• _The task_
Give the listing again character for character, but drop the images.
***** Data provided
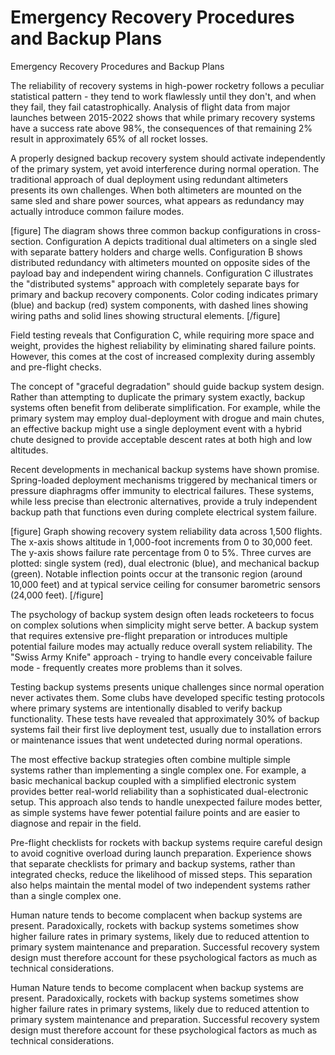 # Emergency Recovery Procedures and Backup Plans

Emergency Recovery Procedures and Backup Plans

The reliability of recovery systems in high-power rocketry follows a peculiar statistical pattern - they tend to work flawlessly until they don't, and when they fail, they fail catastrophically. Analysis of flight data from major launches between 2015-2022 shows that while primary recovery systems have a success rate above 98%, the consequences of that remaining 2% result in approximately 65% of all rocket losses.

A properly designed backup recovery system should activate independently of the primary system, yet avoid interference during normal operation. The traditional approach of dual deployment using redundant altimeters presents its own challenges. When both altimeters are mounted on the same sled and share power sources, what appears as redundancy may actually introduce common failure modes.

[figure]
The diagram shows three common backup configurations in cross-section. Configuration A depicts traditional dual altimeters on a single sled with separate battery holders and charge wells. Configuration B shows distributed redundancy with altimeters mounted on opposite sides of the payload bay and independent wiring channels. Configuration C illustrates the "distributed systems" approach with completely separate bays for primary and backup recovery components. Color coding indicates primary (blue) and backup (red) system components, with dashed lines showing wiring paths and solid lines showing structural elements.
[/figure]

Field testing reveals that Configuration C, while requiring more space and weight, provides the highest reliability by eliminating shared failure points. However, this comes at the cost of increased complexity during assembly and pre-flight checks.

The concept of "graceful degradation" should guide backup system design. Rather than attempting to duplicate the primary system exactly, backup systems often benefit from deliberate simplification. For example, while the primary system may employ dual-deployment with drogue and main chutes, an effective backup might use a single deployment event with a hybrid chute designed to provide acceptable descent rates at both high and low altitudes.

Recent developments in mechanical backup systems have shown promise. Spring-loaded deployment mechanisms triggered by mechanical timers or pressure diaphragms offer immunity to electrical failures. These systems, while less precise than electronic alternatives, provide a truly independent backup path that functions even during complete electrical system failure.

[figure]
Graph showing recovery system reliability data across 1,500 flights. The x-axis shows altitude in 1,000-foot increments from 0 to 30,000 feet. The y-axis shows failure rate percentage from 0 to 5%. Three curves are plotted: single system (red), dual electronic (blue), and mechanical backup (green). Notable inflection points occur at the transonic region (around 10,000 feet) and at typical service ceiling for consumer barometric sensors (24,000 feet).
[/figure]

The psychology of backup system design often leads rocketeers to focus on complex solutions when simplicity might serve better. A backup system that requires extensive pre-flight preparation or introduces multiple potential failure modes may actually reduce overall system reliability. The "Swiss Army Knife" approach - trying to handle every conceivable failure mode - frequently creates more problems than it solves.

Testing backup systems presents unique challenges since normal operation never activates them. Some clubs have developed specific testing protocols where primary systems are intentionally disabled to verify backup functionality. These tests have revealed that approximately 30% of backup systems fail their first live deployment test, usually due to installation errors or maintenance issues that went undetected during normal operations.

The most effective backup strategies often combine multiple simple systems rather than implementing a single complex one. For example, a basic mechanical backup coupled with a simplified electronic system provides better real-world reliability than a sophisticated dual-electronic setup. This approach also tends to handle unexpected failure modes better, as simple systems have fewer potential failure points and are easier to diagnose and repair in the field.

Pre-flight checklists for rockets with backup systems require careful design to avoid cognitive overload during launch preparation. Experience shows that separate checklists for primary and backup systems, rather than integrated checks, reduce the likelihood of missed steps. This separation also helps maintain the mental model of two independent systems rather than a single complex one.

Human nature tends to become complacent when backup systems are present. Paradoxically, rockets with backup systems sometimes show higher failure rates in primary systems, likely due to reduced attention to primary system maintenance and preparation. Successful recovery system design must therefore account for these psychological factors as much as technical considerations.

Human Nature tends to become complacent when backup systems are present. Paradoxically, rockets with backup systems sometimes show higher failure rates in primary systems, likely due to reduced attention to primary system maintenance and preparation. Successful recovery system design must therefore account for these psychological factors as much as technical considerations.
**********
• _Solution to the problem_
 # Emergency Recovery Procedures and Backup Plans

Emergency Recovery Procedures and Backup Plans

The reliability of recovery systems in high-power rocketry follows a peculiar statistical pattern - they tend to work flawlessly until they don't, and when they fail, they fail catastrophically. Analysis of flight data from major launches between 2015-2022 shows that while primary recovery systems have a success rate above 98%, the consequences of that remaining 2% result in approximately 65% of all rocket losses.

A properly designed backup recovery system should activate independently of the primary system, yet avoid interference during normal operation. The traditional approach of dual deployment using redundant altimeters presents its own challenges. When both altimeters are mounted on the same sled and share power sources, what appears as redundancy may actually introduce common failure modes.

[figure]
The diagram shows three common backup configurations in cross-section. Configuration A depicts traditional dual altimeters on a single sled with separate battery holders and charge wells. Configuration B shows distributed redundancy with altimeters mounted on opposite sides of the payload bay and independent wiring channels. Configuration C illustrates the "distributed systems" approach with completely separate bays for primary and backup recovery components. Color coding indicates primary (blue) and backup (red) system components, with dashed lines showing wiring paths and solid lines showing structural elements.
[/figure]

Field testing reveals that Configuration C, while requiring more space and weight, provides the highest reliability by eliminating shared failure points. However, this comes at the cost of increased complexity during assembly and pre-flight checks.

The concept of "graceful degradation" should guide backup system design. Rather than attempting to duplicate the primary system exactly, backup systems often benefit from deliberate simplification. For example, while the primary system may employ dual-deployment with drogue and main chutes, an effective backup might use a single deployment event with a hybrid chute designed to provide acceptable descent rates at both high and low altitudes.

Recent developments in mechanical backup systems have shown promise. Spring-loaded deployment mechanisms triggered by mechanical timers or pressure diaphragms offer immunity to electrical failures. These systems, while less precise than electronic alternatives, provide a truly independent backup path that functions even during complete electrical system failure.

[figure]
Graph showing recovery system reliability data across 1,500 flights. The x-axis shows altitude in 1,000-foot increments from 0 to 30,000 feet. The y-axis shows failure rate percentage from 0 to 5%. Three curves are plotted: single system (red), dual electronic (blue), and mechanical backup (green). Notable inflection points occur at the transonic region (around 10,000 feet) and at typical service ceiling for consumer barometric sensors (24,000 feet).
[/figure]

The psychology of backup system design often leads rocketeers to focus on complex solutions when simplicity might serve better. A backup system that requires extensive pre-flight preparation or introduces multiple potential failure modes may actually reduce overall system reliability. The "Swiss Army Knife" approach - trying to handle every conceivable failure mode - frequently creates more problems than it solves.

Testing backup systems presents unique challenges since normal operation never activates them. Some clubs have developed specific testing protocols where primary systems are intentionally disabled to verify backup functionality. These tests have revealed that approximately 30% of backup systems fail their first live deployment test, usually due to installation errors or maintenance issues that went undetected during normal operations.

The most effective backup strategies often combine multiple simple systems rather than implementing a single complex one. For example, a basic mechanical backup coupled with a simplified electronic system provides better real-world reliability than a sophisticated dual-electronic setup. This approach also tends to handle unexpected failure modes better, as simple systems have fewer potential failure points and are easier to diagnose and repair in the field.

Pre-flight checklists for rockets with backup systems require careful design to avoid cognitive overload during launch preparation. Experience shows that separate checklists for primary and backup systems, rather than integrated checks, reduce the likelihood of missed steps. This separation also helps maintain the mental model of two independent systems rather than a single complex one.

Human nature tends to become complacent when backup systems are present. Paradoxically, rockets with backup systems sometimes show higher failure rates in primary systems, likely due to reduced attention to primary system maintenance and preparation. Successful recovery system design must therefore account for these psychological factors as much as technical considerations.

Human Nature tends to become complacent when backup systems are present. Paradoxically, rockets with backup systems sometimes show higher failure rates in primary systems, likely due to reduced attention to primary system maintenance and preparation. Successful recovery system design must therefore account for these psychological factors as much as technical considerations.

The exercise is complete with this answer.